September 30, 2019
As we discussed last week, estimates have already been ratcheted down. Wall Street is looking for earnings to contract of 3.8% from the same period a year ago.
That seems to fit the recession narrative we've been hearing. But is it warranted, or is it Wall Street and corporate America taking advantage of the fear in the air, to set the bar low?
Let's take a look at the third quarter.
First, take a look at Citigroup's Economic Surprise Index. In the chart below, above the zero line is the degree to which the data is coming in above expectations.

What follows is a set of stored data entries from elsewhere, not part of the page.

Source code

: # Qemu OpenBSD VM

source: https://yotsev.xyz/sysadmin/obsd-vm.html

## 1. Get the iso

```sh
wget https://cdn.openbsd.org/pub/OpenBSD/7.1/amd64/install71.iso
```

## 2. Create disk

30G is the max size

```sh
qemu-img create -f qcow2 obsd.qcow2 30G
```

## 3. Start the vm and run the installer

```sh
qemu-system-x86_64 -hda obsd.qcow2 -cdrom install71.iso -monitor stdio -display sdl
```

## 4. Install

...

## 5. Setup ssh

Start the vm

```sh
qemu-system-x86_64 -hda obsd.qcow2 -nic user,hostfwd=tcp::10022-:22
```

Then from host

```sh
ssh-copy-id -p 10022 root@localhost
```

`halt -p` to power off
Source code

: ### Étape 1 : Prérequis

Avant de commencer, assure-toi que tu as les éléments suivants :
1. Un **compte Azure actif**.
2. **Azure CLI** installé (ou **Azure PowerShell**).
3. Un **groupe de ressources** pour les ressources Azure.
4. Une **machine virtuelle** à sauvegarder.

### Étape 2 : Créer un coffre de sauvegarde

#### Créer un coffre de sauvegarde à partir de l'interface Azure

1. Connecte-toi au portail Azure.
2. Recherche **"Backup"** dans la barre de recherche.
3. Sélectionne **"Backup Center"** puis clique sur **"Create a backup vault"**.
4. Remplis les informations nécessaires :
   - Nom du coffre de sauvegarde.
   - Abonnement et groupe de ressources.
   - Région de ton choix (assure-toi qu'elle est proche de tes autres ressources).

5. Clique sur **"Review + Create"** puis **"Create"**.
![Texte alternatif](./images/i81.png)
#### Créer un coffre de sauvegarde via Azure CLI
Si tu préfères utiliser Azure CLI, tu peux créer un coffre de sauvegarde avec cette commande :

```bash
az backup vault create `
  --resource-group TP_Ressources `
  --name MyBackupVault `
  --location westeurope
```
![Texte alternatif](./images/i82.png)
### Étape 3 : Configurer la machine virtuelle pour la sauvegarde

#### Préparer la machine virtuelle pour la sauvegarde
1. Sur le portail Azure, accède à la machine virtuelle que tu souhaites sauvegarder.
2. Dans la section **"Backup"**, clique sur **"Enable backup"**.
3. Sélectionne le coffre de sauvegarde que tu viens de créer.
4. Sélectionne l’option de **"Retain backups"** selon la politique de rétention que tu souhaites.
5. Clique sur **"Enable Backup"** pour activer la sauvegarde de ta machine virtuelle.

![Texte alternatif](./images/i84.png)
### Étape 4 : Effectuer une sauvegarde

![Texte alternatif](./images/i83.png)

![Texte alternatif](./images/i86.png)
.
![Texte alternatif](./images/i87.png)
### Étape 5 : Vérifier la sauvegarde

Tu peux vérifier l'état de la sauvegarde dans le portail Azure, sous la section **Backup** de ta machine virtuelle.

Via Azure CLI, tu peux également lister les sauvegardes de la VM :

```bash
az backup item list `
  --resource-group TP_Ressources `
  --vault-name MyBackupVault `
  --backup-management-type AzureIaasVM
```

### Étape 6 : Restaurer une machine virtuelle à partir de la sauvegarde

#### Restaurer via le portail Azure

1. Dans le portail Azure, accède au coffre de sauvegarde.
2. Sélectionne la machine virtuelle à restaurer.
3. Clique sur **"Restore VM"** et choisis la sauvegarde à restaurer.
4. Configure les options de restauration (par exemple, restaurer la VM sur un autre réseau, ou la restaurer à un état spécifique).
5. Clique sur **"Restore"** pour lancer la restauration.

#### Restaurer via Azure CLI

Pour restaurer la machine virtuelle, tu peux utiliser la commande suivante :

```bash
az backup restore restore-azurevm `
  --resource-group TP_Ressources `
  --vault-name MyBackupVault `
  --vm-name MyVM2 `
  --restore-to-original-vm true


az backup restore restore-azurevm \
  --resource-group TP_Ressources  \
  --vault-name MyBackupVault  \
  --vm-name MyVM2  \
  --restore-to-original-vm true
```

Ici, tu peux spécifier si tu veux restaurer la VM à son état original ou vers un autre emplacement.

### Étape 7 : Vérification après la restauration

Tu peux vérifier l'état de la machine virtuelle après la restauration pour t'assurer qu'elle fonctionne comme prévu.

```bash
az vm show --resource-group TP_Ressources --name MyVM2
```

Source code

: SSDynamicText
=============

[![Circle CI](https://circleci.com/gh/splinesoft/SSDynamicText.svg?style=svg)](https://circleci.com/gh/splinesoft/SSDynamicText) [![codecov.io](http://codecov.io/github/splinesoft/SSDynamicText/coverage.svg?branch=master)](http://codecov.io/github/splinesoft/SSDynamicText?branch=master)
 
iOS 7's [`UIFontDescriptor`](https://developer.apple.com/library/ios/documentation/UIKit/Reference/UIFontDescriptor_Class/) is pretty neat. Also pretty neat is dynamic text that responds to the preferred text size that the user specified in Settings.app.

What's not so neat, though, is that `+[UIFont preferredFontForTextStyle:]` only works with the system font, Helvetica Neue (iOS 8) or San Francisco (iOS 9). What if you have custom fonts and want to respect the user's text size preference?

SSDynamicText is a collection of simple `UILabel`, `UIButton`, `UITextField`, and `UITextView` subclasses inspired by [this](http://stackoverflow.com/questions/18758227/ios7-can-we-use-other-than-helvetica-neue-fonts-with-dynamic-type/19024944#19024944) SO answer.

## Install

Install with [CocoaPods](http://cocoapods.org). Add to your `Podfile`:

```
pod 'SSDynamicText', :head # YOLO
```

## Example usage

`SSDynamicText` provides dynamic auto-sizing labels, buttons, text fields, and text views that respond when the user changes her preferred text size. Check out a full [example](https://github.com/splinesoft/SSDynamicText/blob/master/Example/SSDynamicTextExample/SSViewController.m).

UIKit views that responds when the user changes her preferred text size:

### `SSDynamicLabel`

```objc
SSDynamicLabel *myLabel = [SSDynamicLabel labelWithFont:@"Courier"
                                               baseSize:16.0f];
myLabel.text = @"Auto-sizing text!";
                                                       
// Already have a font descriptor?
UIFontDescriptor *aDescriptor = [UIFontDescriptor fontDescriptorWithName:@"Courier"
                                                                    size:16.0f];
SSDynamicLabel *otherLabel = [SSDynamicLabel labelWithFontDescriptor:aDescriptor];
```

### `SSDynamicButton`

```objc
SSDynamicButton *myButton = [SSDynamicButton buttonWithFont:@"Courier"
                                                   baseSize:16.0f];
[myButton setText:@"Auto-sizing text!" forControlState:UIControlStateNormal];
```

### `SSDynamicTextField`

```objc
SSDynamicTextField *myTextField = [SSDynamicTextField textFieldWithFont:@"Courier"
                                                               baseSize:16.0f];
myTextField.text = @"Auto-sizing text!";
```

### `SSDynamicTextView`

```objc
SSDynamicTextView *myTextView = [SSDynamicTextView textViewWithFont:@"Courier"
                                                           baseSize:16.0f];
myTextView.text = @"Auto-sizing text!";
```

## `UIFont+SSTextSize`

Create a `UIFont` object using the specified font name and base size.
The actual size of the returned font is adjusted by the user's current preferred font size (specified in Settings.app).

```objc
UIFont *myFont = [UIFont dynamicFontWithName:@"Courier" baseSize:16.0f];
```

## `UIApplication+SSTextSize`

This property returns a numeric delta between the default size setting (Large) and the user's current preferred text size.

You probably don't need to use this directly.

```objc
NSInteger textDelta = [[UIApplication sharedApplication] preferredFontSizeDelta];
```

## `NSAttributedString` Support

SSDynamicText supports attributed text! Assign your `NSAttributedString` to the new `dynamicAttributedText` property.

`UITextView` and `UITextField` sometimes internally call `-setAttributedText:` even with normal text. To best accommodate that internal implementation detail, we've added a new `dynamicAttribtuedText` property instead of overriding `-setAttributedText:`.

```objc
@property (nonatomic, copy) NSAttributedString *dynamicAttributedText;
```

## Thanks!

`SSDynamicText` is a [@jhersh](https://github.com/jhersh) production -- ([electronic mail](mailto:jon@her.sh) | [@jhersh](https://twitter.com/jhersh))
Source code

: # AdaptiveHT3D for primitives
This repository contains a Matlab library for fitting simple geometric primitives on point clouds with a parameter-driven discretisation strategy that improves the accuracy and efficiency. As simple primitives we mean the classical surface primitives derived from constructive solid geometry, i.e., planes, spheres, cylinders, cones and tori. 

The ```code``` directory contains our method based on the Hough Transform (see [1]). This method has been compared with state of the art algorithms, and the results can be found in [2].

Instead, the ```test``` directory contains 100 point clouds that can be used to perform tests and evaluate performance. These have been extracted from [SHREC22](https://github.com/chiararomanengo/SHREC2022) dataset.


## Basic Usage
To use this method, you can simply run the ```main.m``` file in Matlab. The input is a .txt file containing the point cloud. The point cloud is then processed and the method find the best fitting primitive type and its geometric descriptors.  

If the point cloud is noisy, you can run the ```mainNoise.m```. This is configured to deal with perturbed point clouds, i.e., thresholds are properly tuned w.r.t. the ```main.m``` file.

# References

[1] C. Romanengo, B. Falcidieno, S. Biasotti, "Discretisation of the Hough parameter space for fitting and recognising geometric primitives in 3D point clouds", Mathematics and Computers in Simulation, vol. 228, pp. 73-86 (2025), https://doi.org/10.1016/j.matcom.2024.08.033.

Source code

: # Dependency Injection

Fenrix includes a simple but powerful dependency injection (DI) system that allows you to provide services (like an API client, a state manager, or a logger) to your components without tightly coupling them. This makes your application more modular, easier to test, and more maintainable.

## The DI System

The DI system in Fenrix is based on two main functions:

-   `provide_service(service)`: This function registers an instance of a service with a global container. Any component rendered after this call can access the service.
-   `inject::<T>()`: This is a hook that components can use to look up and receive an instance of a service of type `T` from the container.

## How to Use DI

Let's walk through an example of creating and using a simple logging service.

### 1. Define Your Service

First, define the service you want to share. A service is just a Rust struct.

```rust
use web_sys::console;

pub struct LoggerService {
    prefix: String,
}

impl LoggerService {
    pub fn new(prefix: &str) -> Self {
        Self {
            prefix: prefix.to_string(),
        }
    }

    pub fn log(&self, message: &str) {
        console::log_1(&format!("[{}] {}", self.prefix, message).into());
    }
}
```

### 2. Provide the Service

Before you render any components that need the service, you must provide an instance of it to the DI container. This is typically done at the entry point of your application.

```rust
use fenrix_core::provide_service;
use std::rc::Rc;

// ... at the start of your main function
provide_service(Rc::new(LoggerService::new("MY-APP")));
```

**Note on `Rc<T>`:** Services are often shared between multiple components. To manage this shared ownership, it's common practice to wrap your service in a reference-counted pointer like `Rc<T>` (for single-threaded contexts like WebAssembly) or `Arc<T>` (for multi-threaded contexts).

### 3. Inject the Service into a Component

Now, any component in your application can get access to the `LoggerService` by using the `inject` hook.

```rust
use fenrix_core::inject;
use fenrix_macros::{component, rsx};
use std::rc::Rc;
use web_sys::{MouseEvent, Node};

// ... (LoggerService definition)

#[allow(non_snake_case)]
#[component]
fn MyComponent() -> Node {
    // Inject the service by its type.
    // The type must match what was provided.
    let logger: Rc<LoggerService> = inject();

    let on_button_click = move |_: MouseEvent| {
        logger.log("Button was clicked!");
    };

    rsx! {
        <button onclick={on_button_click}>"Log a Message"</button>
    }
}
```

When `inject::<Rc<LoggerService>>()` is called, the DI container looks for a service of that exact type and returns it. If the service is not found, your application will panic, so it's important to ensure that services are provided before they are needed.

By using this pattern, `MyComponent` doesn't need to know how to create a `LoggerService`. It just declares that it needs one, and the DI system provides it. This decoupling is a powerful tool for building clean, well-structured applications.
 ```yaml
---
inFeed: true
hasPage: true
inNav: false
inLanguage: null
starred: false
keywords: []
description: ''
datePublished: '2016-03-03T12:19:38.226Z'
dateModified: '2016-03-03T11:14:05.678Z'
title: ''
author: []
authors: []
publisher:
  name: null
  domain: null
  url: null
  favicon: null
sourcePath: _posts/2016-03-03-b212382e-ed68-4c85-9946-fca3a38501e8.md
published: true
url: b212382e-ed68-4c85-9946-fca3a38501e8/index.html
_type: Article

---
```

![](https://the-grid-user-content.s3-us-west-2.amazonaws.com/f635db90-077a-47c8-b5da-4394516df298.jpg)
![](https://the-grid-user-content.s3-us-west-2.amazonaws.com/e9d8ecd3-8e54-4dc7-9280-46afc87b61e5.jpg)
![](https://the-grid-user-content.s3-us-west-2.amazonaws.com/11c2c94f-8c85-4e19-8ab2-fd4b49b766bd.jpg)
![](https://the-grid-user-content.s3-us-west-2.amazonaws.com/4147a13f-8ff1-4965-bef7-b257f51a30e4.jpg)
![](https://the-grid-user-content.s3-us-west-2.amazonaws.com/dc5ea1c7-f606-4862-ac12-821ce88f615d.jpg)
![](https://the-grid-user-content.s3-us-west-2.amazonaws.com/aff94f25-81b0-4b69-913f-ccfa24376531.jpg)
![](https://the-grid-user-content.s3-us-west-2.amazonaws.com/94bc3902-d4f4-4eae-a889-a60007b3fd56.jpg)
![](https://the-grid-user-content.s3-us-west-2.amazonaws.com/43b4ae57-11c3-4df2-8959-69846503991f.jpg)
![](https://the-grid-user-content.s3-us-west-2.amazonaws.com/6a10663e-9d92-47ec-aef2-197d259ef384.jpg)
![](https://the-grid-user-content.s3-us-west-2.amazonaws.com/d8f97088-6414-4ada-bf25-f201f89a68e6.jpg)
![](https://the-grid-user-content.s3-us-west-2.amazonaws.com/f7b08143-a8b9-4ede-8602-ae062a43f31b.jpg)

You can see, the positive surprises have been coming in hot over the past month, and the index itself has been on the rise throughout the third quarter. This suprise index behavior typically drives multiple expansion (in stocks) and higher yields. That doesn't fit with the earnings expectations/ recession story.
And it doesn't fit with the Atlanta Fed's forecast for Q3 GDP, which has been on the rise too.
And don't forget, in the quarter, we had two Fed rate cuts, and the Fed's retreat from its Quantitative Tightening program. That has driven the benchmark 10-year yield down from 2.05% to 1.67% in the quarter (cheaper money), and it stabilized stocks near the record highs (fuel for consumer confidence).
Bottom line: The earnings bar has been set low, so that it can be beat. That's the way Wall Street works. So, positive earnings suprises should further underpin stocksas we head into Q4.